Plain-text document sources
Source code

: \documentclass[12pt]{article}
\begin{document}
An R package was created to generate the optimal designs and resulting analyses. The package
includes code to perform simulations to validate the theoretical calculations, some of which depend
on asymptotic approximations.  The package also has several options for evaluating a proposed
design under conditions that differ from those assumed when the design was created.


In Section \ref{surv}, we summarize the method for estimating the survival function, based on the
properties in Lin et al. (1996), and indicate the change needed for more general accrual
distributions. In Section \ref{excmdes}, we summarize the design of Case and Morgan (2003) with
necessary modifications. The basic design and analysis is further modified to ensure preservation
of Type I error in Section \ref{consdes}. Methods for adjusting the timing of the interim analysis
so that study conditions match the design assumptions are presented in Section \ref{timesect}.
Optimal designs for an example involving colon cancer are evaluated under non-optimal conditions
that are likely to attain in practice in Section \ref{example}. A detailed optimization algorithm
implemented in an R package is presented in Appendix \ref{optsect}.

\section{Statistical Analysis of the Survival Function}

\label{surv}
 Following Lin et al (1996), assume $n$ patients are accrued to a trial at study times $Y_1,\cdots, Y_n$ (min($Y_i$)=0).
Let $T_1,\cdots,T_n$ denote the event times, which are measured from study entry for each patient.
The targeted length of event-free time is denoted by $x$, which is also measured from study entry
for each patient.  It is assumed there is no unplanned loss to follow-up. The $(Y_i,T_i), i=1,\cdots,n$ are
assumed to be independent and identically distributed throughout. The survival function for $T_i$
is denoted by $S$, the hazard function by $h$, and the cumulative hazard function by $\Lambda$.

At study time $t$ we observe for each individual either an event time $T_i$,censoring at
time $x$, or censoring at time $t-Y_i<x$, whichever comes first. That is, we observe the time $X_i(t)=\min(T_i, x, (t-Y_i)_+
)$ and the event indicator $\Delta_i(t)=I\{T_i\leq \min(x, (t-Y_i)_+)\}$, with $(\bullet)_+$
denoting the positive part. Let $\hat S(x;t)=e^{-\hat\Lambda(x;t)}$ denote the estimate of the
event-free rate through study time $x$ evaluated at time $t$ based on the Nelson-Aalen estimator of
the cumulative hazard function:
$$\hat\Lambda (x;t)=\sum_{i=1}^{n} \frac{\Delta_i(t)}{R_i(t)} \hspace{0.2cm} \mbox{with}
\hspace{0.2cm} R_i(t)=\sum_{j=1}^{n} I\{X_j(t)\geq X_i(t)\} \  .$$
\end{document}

> [WHAT THE TASK REQUIRES]:
Would you write out all of the data again, unchanged?

> [OUTPUT FOR THIS TASK]:
Source code

: \documentclass[12pt]{article}
\begin{document}
An R package was created to generate the optimal designs and resulting analyses. The package
includes code to perform simulations to validate the theoretical calculations, some of which depend
on asymptotic approximations.  The package also has several options for evaluating a proposed
design under conditions that differ from those assumed when the design was created.


In Section \ref{surv}, we summarize the method for estimating the survival function, based on the
properties in Lin et al. (1996), and indicate the change needed for more general accrual
distributions. In Section \ref{excmdes}, we summarize the design of Case and Morgan (2003) with
necessary modifications. The basic design and analysis is further modified to ensure preservation
of Type I error in Section \ref{consdes}. Methods for adjusting the timing of the interim analysis
so that study conditions match the design assumptions are presented in Section \ref{timesect}.
Optimal designs for an example involving colon cancer are evaluated under non-optimal conditions
that are likely to attain in practice in Section \ref{example}. A detailed optimization algorithm
implemented in an R package is presented in Appendix \ref{optsect}.

\section{Statistical Analysis of the Survival Function}

\label{surv}
 Following Lin et al (1996), assume $n$ patients are accrued to a trial at study times $Y_1,\cdots, Y_n$ (min($Y_i$)=0).
Let $T_1,\cdots,T_n$ denote the event times, which are measured from study entry for each patient.
The targeted length of event-free time is denoted by $x$, which is also measured from study entry
for each patient.  It is assumed there is no unplanned loss to follow-up. The $(Y_i,T_i), i=1,\cdots,n$ are
assumed to be independent and identically distributed throughout. The survival function for $T_i$
is denoted by $S$, the hazard function by $h$, and the cumulative hazard function by $\Lambda$.

At study time $t$ we observe for each individual either an event time $T_i$,censoring at
time $x$, or censoring at time $t-Y_i<x$, whichever comes first. That is, we observe the time $X_i(t)=\min(T_i, x, (t-Y_i)_+
)$ and the event indicator $\Delta_i(t)=I\{T_i\leq \min(x, (t-Y_i)_+)\}$, with $(\bullet)_+$
denoting the positive part. Let $\hat S(x;t)=e^{-\hat\Lambda(x;t)}$ denote the estimate of the
event-free rate through study time $x$ evaluated at time $t$ based on the Nelson-Aalen estimator of
the cumulative hazard function:
$$\hat\Lambda (x;t)=\sum_{i=1}^{n} \frac{\Delta_i(t)}{R_i(t)} \hspace{0.2cm} \mbox{with}
\hspace{0.2cm} R_i(t)=\sum_{j=1}^{n} I\{X_j(t)\geq X_i(t)\} \  .$$
\end{document}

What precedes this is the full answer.